**TASK GOAL:**
What is needed is every line, exactly as given, from the line containing "space travel safety." through the end of the data below.
....
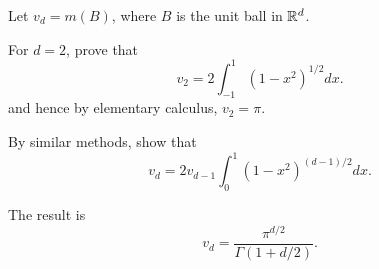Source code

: \begin{exercise}
    Let $v_d = m(B)$, where $B$ is the unit ball in $\mathbb{R}^d$. 
    \begin{thmenum}
        \item For $d = 2$, prove that 
        \begin{equation*}
            v_2 = 2\int_{-1}^{1}(1-x^2)^{1/2}dx.
        \end{equation*}
        and hence by elementary calculus, $v_2 = \pi$. 
        \item By similar methods, show that 
        \begin{equation*}
            v_d = 2v_{d-1}\int_{0}^{1}(1-x^2)^{(d-1)/2}dx.
        \end{equation*}
        \item The result is 
        \begin{equation*}
            v_d = \frac{\pi^{d/2}}{\Gamma(1+d/2)}.
        \end{equation*}
    \end{thmenum}
\end{exercise}
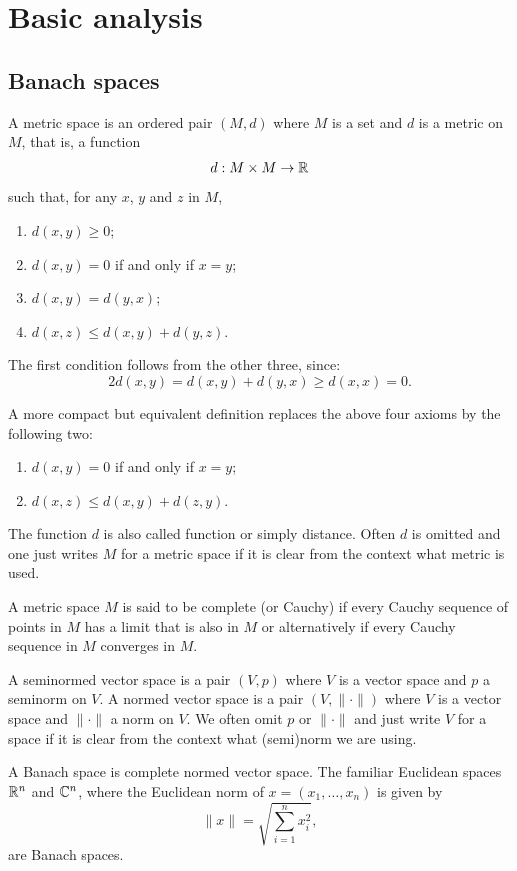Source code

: \chapter{Basic analysis}

\section{Banach spaces}

A metric space is an ordered pair $(M,d)$ where
$M$ is a set and $d$ is a metric on $M$, that is, a function
\[
    d : M \times M \rightarrow \R
\]
such that, for any $x$, $y$ and $z$ in $M$,
\begin{enumerate}
\item
$d(x, y) \geq 0$;
\item
$d(x, y) = 0$   if and only if   $x = y$;
\item
$d(x, y) = d(y, x)$;
\item
$d(x, z) \leq d(x, y) + d(y, z)$.
\end{enumerate}
The first condition follows from the other three, since:
\[
    2d(x, y) = d(x, y) + d(y, x) \geq d(x,x) = 0.
\]

A more compact but equivalent definition replaces the above four
axioms by the following two:
\begin{enumerate}
\item
$d(x, y) = 0$  if and only if $x = y$;
\item
$d(x, z) \leq d(x, y) + d(z, y)$.
\end{enumerate}
The function $d$ is also called  function or simply
distance.
Often $d$ is omitted and one just writes $M$ for a metric space if it
is clear from the context what metric is used.

A metric space $M$ is said to be complete (or
Cauchy) if every Cauchy sequence of points in $M$ has a limit that is
also in $M$ or alternatively if every Cauchy sequence in $M$ converges in
$M$.

A seminormed vector space is a pair $(V,p)$
where $V$ is a vector space and $p$ a seminorm on $V$.
A normed vector space is a pair $(V,\|\cdot\|)$ where
$V$ is a vector space and $\|\cdot\|$ a norm on $V$.
We often omit $p$ or $\|\cdot\|$ and just write $V$ for a space if it is
clear from the context what (semi)norm we are using.

A Banach space is complete normed vector space.
The familiar Euclidean spaces $\R^n$ and $\C^n$, where the Euclidean
norm of $x = (x_1,\ldots, x_n)$ is given by
\[
\|x\| = \sqrt{\sum_{i=1}^n x_i^2},
\]
are Banach spaces.

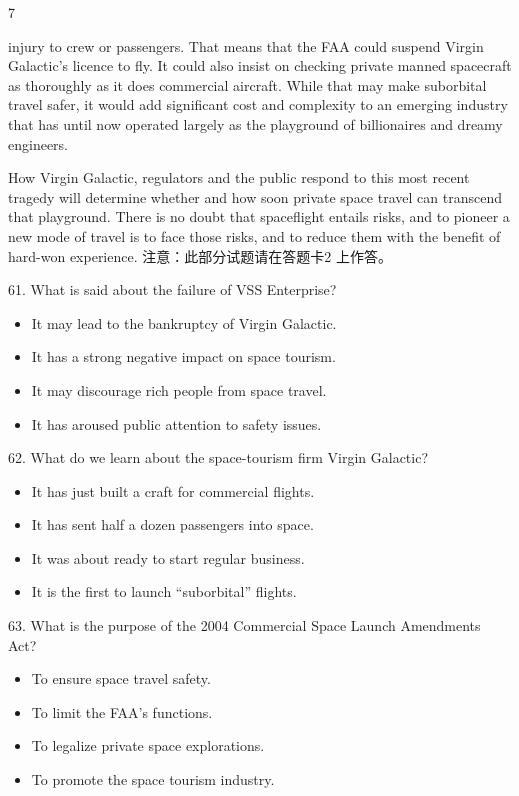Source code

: \documentclass[UTF8,11pt]{ctexart}
\begin{document}
7


injury to crew or passengers. That means that the FAA could suspend Virgin Galactic’s licence to fly. It could also insist on checking private manned spacecraft as thoroughly as it does commercial aircraft. While that may make suborbital travel safer, it would add significant cost and complexity to an emerging industry that has until now operated largely as the playground of billionaires and dreamy engineers.


How Virgin Galactic, regulators and the public respond to this most recent tragedy will determine whether and how soon private space travel can transcend that playground. There is no doubt that spaceflight entails risks, and to pioneer a new mode of travel is to face those risks, and to reduce them with the benefit of hard-won experience. 注意：此部分试题请在答题卡2 上作答。


61. What is said about the failure of VSS Enterprise?


\begin{itemize}[leftmargin=2em,itemsep=.2em,topsep=.4em]\item[A.] It may lead to the bankruptcy of Virgin Galactic.
\item[B.] It has a strong negative impact on space tourism.
\item[C.] It may discourage rich people from space travel.
\item[D.] It has aroused public attention to safety issues.
\end{itemize}

62. What do we learn about the space-tourism firm Virgin Galactic?


\begin{itemize}[leftmargin=2em,itemsep=.2em,topsep=.4em]\item[A.] It has just built a craft for commercial flights.
\item[B.] It has sent half a dozen passengers into space.
\item[C.] It was about ready to start regular business.
\item[D.] It is the first to launch “suborbital” flights.
\end{itemize}

63. What is the purpose of the 2004 Commercial Space Launch Amendments Act?


\begin{itemize}[leftmargin=2em,itemsep=.2em,topsep=.4em]\item[A.] To ensure space travel safety.
\item[B.] To limit the FAA’s functions.
\item[C.] To legalize private space explorations.
\item[D.] To promote the space tourism industry.
\end{itemize}
\end{document}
....
**RESPONSE AREA:**
\begin{itemize}[leftmargin=2em,itemsep=.2em,topsep=.4em]\item[A.] To ensure space travel safety.
\item[B.] To limit the FAA’s functions.
\item[C.] To legalize private space explorations.
\item[D.] To promote the space tourism industry.
\end{itemize}
\end{document}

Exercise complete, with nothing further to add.